The characters, which have featured in the company’s ads for decades, were not weighing in on abortion or the storage of classified documents. But figures on the political right, including Tucker Carlson of Fox News, have criticized the candy as “Woke M&M’s,” owing to a series of cosmetic tweaks in recent years.
Here’s how we got here, to the extent that it’s possible to explain.
How Mars Wrigley explained its decision.
In a statement on Monday, Mars Wrigley began with words familiar to anyone about to have a breakup conversation: “America, let’s talk.”
“In the last year, we’ve made some changes to our beloved spokescandies,” the company said. “We weren’t sure if anyone would even notice.”
Most people hadn’t.
“We definitely didn’t think it would break the internet,” the company said. Few people thought that it had.
“But now we get it — even a candy’s shoes can be polarizing,” the company continued, surely confusing many people who had no idea what this sentence could possibly mean. We’ll come back to that.
Being polarizing is “the last thing M&M’s wanted since we’re all about bringing people together,” the company said. “Therefore, we have decided to take an indefinite pause from the spokescandies.”
It offered up an apparent solution: “In their place, we are proud to introduce a spokesperson America can agree on: the beloved Maya Rudolph,” the actress and “Saturday Night Live” alum who has not, as of this date, been central to any culture wars. “We are confident Ms. Rudolph will champion the power of fun to create a world where everyone feels they belong,” the company said.
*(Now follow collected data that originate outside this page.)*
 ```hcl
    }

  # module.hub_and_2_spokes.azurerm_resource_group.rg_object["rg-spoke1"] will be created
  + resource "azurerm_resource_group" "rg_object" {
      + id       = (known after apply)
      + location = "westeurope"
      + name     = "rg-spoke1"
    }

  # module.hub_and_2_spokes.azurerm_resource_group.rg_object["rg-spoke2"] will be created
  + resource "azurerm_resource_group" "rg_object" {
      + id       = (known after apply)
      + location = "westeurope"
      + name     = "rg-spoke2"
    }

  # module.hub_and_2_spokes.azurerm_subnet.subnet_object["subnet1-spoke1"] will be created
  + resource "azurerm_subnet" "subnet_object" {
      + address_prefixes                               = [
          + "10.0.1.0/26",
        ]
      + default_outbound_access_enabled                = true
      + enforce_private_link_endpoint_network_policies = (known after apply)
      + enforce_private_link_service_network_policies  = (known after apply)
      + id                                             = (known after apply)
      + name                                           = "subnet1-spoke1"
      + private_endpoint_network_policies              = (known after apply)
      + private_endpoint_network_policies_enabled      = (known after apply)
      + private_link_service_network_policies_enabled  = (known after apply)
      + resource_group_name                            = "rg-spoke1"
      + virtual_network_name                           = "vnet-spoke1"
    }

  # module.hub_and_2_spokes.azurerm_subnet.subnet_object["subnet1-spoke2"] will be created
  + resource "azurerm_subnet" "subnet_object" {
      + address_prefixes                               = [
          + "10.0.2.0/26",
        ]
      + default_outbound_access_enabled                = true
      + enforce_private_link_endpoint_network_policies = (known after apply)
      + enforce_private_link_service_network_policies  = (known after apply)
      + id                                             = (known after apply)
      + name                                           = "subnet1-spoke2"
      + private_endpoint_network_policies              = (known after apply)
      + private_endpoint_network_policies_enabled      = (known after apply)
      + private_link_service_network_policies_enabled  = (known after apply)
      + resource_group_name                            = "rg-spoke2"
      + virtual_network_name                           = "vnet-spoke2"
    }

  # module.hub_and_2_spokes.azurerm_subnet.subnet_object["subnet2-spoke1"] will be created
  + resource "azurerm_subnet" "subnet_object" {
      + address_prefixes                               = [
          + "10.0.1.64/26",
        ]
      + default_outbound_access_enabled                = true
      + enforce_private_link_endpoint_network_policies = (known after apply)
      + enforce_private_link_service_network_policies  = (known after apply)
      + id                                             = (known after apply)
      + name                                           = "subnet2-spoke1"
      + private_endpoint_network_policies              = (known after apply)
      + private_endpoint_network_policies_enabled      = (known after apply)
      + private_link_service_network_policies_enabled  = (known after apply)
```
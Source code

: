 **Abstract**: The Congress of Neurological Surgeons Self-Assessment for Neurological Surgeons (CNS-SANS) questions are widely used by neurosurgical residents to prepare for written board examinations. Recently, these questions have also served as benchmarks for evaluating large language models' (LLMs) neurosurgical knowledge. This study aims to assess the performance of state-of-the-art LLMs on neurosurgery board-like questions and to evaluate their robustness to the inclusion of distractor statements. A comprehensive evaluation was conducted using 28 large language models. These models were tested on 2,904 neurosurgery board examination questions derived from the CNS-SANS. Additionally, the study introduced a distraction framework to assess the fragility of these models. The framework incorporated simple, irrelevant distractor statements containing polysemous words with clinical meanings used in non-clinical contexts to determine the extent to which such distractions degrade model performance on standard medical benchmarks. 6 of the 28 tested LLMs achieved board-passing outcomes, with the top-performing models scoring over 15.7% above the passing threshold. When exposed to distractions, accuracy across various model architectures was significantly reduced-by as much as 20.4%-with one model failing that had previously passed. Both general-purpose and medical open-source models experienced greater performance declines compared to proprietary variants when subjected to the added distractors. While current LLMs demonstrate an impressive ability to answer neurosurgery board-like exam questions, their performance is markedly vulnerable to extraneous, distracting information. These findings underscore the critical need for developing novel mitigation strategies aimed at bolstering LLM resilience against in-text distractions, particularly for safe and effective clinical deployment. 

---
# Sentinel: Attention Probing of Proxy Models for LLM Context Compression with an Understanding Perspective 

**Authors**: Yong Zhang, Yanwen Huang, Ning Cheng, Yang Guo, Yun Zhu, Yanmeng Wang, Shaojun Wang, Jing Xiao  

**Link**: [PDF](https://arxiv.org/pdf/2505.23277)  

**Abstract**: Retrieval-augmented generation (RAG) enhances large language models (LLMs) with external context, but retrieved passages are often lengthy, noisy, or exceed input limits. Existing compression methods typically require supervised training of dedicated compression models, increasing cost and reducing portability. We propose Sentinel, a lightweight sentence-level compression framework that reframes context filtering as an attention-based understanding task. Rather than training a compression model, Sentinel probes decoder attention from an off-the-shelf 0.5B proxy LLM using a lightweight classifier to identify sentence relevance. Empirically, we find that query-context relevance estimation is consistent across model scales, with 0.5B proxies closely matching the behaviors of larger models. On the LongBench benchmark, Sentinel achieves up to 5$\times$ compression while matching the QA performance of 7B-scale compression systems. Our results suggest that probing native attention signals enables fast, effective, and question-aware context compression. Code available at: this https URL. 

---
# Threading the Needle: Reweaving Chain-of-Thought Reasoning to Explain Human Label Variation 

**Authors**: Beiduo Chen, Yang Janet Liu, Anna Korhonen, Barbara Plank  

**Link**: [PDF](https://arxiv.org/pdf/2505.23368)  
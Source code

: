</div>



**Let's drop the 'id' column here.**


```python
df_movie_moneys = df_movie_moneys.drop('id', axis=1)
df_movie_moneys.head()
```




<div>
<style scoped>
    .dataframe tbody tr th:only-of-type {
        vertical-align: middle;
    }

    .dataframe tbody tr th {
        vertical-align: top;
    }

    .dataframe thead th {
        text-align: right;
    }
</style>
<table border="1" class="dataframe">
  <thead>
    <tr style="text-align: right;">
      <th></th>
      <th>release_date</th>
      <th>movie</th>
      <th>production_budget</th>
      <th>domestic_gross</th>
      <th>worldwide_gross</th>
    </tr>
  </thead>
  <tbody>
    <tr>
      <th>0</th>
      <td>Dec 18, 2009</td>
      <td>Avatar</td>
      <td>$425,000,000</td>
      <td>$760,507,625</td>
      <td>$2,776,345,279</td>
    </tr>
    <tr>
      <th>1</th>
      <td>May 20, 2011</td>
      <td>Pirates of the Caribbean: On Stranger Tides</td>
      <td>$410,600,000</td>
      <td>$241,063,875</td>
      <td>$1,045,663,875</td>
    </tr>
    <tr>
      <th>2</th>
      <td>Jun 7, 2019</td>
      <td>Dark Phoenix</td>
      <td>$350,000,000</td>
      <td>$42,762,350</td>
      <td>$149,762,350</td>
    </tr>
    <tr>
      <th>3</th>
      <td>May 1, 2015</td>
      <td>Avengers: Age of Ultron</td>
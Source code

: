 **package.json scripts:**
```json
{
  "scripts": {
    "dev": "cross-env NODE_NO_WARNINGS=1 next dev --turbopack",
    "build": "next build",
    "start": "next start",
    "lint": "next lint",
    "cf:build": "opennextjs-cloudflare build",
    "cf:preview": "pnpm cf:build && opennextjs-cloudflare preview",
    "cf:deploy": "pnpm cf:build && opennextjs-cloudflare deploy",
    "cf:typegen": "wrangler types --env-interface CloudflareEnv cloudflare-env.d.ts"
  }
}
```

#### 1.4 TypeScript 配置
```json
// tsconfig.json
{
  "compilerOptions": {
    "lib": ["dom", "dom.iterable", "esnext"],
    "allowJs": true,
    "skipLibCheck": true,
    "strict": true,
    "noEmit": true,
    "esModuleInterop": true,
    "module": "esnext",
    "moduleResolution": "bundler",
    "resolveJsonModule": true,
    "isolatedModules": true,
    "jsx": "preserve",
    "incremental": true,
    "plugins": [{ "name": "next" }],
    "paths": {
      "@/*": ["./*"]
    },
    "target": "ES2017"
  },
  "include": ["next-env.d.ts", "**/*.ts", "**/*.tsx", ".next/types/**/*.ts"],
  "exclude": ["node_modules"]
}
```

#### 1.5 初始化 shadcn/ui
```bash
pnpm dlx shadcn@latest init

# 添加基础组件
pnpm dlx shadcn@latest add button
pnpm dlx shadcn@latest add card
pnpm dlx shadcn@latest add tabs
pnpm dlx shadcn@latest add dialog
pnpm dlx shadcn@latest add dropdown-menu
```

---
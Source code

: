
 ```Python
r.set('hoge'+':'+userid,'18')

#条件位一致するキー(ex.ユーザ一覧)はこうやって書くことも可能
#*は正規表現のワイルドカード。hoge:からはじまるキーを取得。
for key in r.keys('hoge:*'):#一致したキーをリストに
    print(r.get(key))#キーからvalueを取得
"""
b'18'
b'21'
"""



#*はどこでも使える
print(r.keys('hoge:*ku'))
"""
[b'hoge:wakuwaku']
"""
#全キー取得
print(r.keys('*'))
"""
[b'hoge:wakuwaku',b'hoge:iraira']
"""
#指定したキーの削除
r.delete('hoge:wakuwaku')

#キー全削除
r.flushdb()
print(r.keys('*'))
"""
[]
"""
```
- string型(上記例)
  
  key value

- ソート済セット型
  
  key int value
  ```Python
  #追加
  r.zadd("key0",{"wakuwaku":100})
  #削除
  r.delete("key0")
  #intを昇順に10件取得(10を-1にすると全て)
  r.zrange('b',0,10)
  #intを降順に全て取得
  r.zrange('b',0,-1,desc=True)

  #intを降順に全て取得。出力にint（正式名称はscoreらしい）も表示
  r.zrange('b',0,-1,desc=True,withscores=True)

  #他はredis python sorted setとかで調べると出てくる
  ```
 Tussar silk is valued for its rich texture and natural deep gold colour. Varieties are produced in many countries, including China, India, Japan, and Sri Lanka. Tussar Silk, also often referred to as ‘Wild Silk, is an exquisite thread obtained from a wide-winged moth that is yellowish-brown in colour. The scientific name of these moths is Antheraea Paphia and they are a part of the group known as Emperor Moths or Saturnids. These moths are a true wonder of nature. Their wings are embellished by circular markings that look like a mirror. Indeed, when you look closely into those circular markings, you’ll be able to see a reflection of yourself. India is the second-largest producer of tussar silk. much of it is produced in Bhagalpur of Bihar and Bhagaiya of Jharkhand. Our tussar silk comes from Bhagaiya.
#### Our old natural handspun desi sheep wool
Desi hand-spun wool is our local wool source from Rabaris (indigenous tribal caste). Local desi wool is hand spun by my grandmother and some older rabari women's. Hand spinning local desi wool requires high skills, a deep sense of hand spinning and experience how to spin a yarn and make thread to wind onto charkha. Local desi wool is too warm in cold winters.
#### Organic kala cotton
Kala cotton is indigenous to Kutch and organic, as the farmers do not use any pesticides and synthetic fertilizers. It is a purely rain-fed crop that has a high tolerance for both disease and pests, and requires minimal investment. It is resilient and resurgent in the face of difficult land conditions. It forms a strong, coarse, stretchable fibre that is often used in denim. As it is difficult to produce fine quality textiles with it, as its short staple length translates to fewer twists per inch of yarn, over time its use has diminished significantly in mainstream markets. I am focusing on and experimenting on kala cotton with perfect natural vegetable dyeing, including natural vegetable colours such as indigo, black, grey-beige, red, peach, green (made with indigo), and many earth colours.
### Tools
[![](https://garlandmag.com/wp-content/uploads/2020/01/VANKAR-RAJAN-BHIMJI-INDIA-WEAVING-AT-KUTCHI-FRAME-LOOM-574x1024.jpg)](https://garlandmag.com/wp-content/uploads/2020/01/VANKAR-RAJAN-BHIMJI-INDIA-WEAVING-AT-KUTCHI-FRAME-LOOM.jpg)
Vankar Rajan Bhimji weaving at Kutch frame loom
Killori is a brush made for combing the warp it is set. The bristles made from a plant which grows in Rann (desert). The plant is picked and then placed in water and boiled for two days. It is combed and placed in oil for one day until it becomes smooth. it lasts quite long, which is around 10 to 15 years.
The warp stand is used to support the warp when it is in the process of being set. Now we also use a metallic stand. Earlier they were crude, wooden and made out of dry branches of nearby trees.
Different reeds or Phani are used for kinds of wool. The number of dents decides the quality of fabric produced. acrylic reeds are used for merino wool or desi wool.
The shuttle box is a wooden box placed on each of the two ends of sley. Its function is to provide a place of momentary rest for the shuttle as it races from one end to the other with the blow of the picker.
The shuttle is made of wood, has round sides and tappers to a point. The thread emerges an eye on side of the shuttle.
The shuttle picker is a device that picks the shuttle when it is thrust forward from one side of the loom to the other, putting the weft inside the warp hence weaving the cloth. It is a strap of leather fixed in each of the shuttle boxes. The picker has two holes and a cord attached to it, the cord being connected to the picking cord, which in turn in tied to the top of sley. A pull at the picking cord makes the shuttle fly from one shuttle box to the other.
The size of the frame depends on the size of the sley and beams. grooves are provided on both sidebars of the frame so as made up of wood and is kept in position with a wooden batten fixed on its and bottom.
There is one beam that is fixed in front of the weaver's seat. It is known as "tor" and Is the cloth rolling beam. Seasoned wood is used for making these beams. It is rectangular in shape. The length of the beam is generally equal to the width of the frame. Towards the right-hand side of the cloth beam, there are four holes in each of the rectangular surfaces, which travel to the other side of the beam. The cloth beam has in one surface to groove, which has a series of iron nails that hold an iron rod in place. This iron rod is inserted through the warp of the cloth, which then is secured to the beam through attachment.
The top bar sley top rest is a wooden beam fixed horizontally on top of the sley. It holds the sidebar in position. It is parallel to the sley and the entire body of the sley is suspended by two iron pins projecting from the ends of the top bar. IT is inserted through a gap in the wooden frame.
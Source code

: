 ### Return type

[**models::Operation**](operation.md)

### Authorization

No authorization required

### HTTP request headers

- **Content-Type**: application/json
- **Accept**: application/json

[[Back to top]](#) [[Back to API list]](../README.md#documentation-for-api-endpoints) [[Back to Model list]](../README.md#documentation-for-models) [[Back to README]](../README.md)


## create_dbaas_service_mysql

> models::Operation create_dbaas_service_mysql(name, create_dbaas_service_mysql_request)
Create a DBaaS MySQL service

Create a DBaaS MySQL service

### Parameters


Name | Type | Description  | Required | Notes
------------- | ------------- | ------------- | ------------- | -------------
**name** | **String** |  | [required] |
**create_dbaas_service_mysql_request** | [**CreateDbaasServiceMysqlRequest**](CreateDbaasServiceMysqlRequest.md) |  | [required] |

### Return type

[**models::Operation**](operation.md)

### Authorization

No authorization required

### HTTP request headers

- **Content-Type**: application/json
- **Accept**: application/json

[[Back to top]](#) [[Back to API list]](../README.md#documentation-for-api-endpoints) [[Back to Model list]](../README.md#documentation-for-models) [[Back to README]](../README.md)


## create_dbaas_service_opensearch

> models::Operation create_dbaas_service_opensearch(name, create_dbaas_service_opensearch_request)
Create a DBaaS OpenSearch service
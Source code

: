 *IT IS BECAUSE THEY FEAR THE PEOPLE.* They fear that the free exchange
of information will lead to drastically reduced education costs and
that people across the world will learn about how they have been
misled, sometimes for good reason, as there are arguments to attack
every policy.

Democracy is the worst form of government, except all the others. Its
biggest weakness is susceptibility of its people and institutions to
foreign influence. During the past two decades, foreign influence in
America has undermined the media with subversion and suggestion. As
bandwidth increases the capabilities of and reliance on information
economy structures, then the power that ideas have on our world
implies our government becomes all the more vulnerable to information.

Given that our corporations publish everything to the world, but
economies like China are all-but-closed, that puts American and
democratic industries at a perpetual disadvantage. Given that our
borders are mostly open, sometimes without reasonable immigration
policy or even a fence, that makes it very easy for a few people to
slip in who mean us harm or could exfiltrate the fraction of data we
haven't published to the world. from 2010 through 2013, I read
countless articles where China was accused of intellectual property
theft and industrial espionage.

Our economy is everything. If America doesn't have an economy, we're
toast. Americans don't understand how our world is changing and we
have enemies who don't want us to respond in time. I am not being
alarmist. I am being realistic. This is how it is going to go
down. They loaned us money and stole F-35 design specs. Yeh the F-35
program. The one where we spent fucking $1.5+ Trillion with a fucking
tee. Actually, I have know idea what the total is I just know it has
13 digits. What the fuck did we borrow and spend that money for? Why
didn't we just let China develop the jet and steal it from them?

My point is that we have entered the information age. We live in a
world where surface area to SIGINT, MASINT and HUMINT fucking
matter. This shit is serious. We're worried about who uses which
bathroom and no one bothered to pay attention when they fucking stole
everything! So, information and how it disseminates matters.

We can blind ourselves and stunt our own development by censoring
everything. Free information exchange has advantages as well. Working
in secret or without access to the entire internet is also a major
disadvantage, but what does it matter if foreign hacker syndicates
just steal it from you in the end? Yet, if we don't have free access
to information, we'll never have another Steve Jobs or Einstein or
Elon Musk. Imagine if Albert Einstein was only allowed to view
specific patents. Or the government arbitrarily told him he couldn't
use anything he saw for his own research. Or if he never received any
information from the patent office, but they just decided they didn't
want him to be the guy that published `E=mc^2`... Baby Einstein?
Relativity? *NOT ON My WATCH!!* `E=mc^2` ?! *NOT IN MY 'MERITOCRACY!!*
Gabrielle Wesley, chief marketing officer for Mars Wrigley North America, said in a statement that the decision to engage Ms. Rudolph as the “chief of fun and spokesperson” for M&Ms had been “in the works for a while.” Ms. Rudolph will appear in an ad campaign that will debut during the Super Bowl LVII broadcast on Feb. 12, the company said.
“The original colorful cast of M&Ms spokescandies are, at present, pursuing personal passions,” Ms. Wesley said.
Yes, a candy’s shoes can be polarizing.
It turns out there is an appropriate level of sexiness that M&M’s figures should display in their footwear, and America is divided on how sexy that should be.
In January 2022, M&M’s gave the aching feet of its two female spokescandies a break, replacing the green M&M’s heels with flats and swapping the brown M&M’s stilettos for smaller, more comfortable heels.
This decision, to some, was an injustice.
“M&M’s will not be satisfied until every last cartoon character is deeply unappealing and totally androgynous,” Mr. Carlson railed on his show. “Until the moment when you wouldn’t want to have a drink with any one of them. That’s the goal. When you’re totally turned off, we’ve achieved equity. They’ve won.”
The candy’s new look was not exactly at the top of Mr. Carlson’s concerns — the clip received some mockery from his political opponents, and most people moved on. But this month, Mr. Carlson declared that the “woke M&M’s have returned” after Mars Wrigley introduced a new purple M&M to the roster, and the others got a new look.
“The green M&M’s got her boots back but apparently is now a lesbian, maybe, and there is also a plus-sized, obese purple M&M,” he said. “So we’re going to cover that, of course. Because that’s what we do.”
The M&M’s Twitter account has shown little desire to engage in the spats, in recent months tweeting almost exclusively to wish people happy holidays. In early January, when the purple M&M was revealed, the brand said it was “celebrating women across the country who are flipping the status quo.”